→ **EXERCISE OBJECTIVE**: The entire listing below needs to be transcribed word for word.

→ **THE INPUT**:
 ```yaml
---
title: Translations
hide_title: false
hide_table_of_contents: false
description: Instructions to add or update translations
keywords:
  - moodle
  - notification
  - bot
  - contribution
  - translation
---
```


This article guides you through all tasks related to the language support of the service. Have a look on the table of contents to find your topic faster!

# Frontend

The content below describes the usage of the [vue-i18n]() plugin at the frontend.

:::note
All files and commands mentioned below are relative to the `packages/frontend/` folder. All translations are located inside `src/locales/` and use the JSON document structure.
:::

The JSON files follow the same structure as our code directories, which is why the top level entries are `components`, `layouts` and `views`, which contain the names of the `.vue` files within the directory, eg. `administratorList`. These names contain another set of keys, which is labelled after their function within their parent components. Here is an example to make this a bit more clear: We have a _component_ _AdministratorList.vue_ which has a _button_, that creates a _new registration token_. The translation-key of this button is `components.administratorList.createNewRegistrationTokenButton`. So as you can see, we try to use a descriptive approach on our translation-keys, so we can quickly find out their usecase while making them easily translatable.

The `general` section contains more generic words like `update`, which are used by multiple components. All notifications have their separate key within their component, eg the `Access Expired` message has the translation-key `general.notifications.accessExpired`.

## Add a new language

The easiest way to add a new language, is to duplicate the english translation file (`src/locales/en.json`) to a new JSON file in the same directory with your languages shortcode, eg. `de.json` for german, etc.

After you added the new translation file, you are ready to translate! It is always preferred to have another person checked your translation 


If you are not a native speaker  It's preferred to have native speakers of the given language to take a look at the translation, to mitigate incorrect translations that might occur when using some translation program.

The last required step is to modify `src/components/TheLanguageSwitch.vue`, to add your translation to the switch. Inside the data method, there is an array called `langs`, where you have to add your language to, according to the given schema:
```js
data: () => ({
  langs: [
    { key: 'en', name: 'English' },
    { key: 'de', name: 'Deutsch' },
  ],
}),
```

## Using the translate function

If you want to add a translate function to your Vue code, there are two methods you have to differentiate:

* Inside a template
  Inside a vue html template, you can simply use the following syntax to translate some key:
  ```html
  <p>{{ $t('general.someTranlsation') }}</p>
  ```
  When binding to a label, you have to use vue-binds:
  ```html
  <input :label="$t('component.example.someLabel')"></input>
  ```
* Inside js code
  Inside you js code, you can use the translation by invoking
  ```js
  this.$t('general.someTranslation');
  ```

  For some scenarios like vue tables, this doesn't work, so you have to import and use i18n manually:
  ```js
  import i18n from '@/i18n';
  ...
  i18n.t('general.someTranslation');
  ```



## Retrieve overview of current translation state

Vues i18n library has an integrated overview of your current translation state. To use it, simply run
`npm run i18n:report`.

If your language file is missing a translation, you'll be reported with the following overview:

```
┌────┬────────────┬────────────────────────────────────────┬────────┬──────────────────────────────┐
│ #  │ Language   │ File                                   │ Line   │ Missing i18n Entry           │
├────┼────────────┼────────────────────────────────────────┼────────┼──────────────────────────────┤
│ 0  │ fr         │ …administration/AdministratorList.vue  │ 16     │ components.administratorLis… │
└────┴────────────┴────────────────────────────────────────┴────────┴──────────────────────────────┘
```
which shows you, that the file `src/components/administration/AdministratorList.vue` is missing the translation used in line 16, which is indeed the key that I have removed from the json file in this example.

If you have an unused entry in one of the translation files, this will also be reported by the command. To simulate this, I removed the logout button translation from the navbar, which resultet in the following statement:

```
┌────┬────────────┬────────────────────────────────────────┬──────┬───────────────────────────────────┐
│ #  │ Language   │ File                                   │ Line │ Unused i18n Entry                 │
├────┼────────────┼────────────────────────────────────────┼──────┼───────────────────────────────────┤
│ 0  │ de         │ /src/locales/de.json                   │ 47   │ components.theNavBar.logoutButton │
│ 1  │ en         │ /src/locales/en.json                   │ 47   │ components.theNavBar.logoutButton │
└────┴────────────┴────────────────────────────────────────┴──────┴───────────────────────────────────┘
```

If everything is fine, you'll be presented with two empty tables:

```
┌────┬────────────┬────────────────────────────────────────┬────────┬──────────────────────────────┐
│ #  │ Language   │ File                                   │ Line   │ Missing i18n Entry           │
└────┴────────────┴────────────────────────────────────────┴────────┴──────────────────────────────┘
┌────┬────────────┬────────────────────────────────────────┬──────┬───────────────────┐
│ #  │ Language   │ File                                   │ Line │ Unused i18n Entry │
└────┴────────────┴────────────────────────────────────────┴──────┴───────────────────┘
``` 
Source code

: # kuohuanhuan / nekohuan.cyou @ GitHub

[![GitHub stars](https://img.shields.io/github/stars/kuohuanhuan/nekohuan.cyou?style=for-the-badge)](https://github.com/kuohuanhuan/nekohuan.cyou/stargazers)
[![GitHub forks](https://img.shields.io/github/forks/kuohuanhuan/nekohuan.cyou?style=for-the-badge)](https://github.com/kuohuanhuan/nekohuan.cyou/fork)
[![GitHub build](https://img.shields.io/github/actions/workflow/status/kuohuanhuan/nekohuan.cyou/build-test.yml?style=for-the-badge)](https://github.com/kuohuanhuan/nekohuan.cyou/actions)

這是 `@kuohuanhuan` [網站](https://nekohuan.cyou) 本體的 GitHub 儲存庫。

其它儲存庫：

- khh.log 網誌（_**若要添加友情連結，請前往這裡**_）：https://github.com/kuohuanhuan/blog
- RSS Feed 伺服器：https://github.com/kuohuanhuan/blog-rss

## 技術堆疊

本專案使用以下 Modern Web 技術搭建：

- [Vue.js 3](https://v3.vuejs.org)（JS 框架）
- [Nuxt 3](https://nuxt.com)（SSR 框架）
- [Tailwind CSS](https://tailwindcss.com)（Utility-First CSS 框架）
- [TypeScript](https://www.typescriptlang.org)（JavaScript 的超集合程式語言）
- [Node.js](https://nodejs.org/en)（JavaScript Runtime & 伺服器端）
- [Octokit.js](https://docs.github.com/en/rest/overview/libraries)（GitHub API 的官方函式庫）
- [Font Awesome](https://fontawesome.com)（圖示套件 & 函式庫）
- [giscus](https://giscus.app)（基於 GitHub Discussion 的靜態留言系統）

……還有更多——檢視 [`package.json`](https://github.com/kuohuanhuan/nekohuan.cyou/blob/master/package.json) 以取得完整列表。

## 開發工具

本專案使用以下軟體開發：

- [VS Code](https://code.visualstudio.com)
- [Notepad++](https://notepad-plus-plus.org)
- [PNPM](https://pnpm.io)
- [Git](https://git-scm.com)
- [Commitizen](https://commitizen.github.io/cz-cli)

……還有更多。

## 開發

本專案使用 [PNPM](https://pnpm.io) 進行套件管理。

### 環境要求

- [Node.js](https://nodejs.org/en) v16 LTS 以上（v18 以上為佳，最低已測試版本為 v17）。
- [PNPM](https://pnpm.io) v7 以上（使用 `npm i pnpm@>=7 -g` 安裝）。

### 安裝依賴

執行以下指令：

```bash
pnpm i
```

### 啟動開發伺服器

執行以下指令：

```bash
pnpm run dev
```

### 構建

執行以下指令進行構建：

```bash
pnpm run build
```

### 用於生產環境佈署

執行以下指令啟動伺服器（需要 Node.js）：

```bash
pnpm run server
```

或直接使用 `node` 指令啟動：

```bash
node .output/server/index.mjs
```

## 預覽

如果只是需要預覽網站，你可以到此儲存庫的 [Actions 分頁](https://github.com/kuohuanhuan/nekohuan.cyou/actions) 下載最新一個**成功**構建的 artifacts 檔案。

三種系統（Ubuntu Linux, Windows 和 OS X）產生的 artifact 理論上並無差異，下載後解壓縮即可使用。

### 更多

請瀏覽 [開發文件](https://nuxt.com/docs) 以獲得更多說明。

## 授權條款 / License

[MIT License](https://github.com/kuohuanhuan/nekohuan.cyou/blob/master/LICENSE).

→ **ANSWER TO THIS TASK**:
 ```yaml
---
title: Translations
hide_title: false
hide_table_of_contents: false
description: Instructions to add or update translations
keywords:
  - moodle
  - notification
  - bot
  - contribution
  - translation
---
```


This article guides you through all tasks related to the language support of the service. Have a look on the table of contents to find your topic faster!

# Frontend

The content below describes the usage of the [vue-i18n]() plugin at the frontend.

:::note
All files and commands mentioned below are relative to the `packages/frontend/` folder. All translations are located inside `src/locales/` and use the JSON document structure.
:::

The JSON files follow the same structure as our code directories, which is why the top level entries are `components`, `layouts` and `views`, which contain the names of the `.vue` files within the directory, eg. `administratorList`. These names contain another set of keys, which is labelled after their function within their parent components. Here is an example to make this a bit more clear: We have a _component_ _AdministratorList.vue_ which has a _button_, that creates a _new registration token_. The translation-key of this button is `components.administratorList.createNewRegistrationTokenButton`. So as you can see, we try to use a descriptive approach on our translation-keys, so we can quickly find out their usecase while making them easily translatable.

The `general` section contains more generic words like `update`, which are used by multiple components. All notifications have their separate key within their component, eg the `Access Expired` message has the translation-key `general.notifications.accessExpired`.

## Add a new language

The easiest way to add a new language, is to duplicate the english translation file (`src/locales/en.json`) to a new JSON file in the same directory with your languages shortcode, eg. `de.json` for german, etc.

After you added the new translation file, you are ready to translate! It is always preferred to have another person checked your translation 


If you are not a native speaker  It's preferred to have native speakers of the given language to take a look at the translation, to mitigate incorrect translations that might occur when using some translation program.

The last required step is to modify `src/components/TheLanguageSwitch.vue`, to add your translation to the switch. Inside the data method, there is an array called `langs`, where you have to add your language to, according to the given schema:
```js
data: () => ({
  langs: [
    { key: 'en', name: 'English' },
    { key: 'de', name: 'Deutsch' },
  ],
}),
```

## Using the translate function

If you want to add a translate function to your Vue code, there are two methods you have to differentiate:

* Inside a template
  Inside a vue html template, you can simply use the following syntax to translate some key:
  ```html
  <p>{{ $t('general.someTranlsation') }}</p>
  ```
  When binding to a label, you have to use vue-binds:
  ```html
  <input :label="$t('component.example.someLabel')"></input>
  ```
* Inside js code
  Inside you js code, you can use the translation by invoking
  ```js
  this.$t('general.someTranslation');
  ```

  For some scenarios like vue tables, this doesn't work, so you have to import and use i18n manually:
  ```js
  import i18n from '@/i18n';
  ...
  i18n.t('general.someTranslation');
  ```



## Retrieve overview of current translation state

Vues i18n library has an integrated overview of your current translation state. To use it, simply run
`npm run i18n:report`.

If your language file is missing a translation, you'll be reported with the following overview:

```
┌────┬────────────┬────────────────────────────────────────┬────────┬──────────────────────────────┐
│ #  │ Language   │ File                                   │ Line   │ Missing i18n Entry           │
├────┼────────────┼────────────────────────────────────────┼────────┼──────────────────────────────┤
│ 0  │ fr         │ …administration/AdministratorList.vue  │ 16     │ components.administratorLis… │
└────┴────────────┴────────────────────────────────────────┴────────┴──────────────────────────────┘
```
which shows you, that the file `src/components/administration/AdministratorList.vue` is missing the translation used in line 16, which is indeed the key that I have removed from the json file in this example.

If you have an unused entry in one of the translation files, this will also be reported by the command. To simulate this, I removed the logout button translation from the navbar, which resultet in the following statement:

```
┌────┬────────────┬────────────────────────────────────────┬──────┬───────────────────────────────────┐
│ #  │ Language   │ File                                   │ Line │ Unused i18n Entry                 │
├────┼────────────┼────────────────────────────────────────┼──────┼───────────────────────────────────┤
│ 0  │ de         │ /src/locales/de.json                   │ 47   │ components.theNavBar.logoutButton │
│ 1  │ en         │ /src/locales/en.json                   │ 47   │ components.theNavBar.logoutButton │
└────┴────────────┴────────────────────────────────────────┴──────┴───────────────────────────────────┘
```

If everything is fine, you'll be presented with two empty tables:

```
┌────┬────────────┬────────────────────────────────────────┬────────┬──────────────────────────────┐
│ #  │ Language   │ File                                   │ Line   │ Missing i18n Entry           │
└────┴────────────┴────────────────────────────────────────┴────────┴──────────────────────────────┘
┌────┬────────────┬────────────────────────────────────────┬──────┬───────────────────┐
│ #  │ Language   │ File                                   │ Line │ Unused i18n Entry │
└────┴────────────┴────────────────────────────────────────┴──────┴───────────────────┘
``` 
Source code

: # kuohuanhuan / nekohuan.cyou @ GitHub

[![GitHub stars](https://img.shields.io/github/stars/kuohuanhuan/nekohuan.cyou?style=for-the-badge)](https://github.com/kuohuanhuan/nekohuan.cyou/stargazers)
[![GitHub forks](https://img.shields.io/github/forks/kuohuanhuan/nekohuan.cyou?style=for-the-badge)](https://github.com/kuohuanhuan/nekohuan.cyou/fork)
[![GitHub build](https://img.shields.io/github/actions/workflow/status/kuohuanhuan/nekohuan.cyou/build-test.yml?style=for-the-badge)](https://github.com/kuohuanhuan/nekohuan.cyou/actions)

這是 `@kuohuanhuan` [網站](https://nekohuan.cyou) 本體的 GitHub 儲存庫。

其它儲存庫：

- khh.log 網誌（_**若要添加友情連結，請前往這裡**_）：https://github.com/kuohuanhuan/blog
- RSS Feed 伺服器：https://github.com/kuohuanhuan/blog-rss

## 技術堆疊

本專案使用以下 Modern Web 技術搭建：

- [Vue.js 3](https://v3.vuejs.org)（JS 框架）
- [Nuxt 3](https://nuxt.com)（SSR 框架）
- [Tailwind CSS](https://tailwindcss.com)（Utility-First CSS 框架）
- [TypeScript](https://www.typescriptlang.org)（JavaScript 的超集合程式語言）
- [Node.js](https://nodejs.org/en)（JavaScript Runtime & 伺服器端）
- [Octokit.js](https://docs.github.com/en/rest/overview/libraries)（GitHub API 的官方函式庫）
- [Font Awesome](https://fontawesome.com)（圖示套件 & 函式庫）
- [giscus](https://giscus.app)（基於 GitHub Discussion 的靜態留言系統）

……還有更多——檢視 [`package.json`](https://github.com/kuohuanhuan/nekohuan.cyou/blob/master/package.json) 以取得完整列表。

## 開發工具

本專案使用以下軟體開發：

- [VS Code](https://code.visualstudio.com)
- [Notepad++](https://notepad-plus-plus.org)
- [PNPM](https://pnpm.io)
- [Git](https://git-scm.com)
- [Commitizen](https://commitizen.github.io/cz-cli)

……還有更多。

## 開發

本專案使用 [PNPM](https://pnpm.io) 進行套件管理。

### 環境要求

- [Node.js](https://nodejs.org/en) v16 LTS 以上（v18 以上為佳，最低已測試版本為 v17）。
- [PNPM](https://pnpm.io) v7 以上（使用 `npm i pnpm@>=7 -g` 安裝）。

### 安裝依賴

執行以下指令：

```bash
pnpm i
```

### 啟動開發伺服器

執行以下指令：

```bash
pnpm run dev
```

### 構建

執行以下指令進行構建：

```bash
pnpm run build
```

### 用於生產環境佈署

執行以下指令啟動伺服器（需要 Node.js）：

```bash
pnpm run server
```

或直接使用 `node` 指令啟動：

```bash
node .output/server/index.mjs
```

## 預覽

如果只是需要預覽網站，你可以到此儲存庫的 [Actions 分頁](https://github.com/kuohuanhuan/nekohuan.cyou/actions) 下載最新一個**成功**構建的 artifacts 檔案。

三種系統（Ubuntu Linux, Windows 和 OS X）產生的 artifact 理論上並無差異，下載後解壓縮即可使用。

### 更多

請瀏覽 [開發文件](https://nuxt.com/docs) 以獲得更多說明。

## 授權條款 / License

[MIT License](https://github.com/kuohuanhuan/nekohuan.cyou/blob/master/LICENSE).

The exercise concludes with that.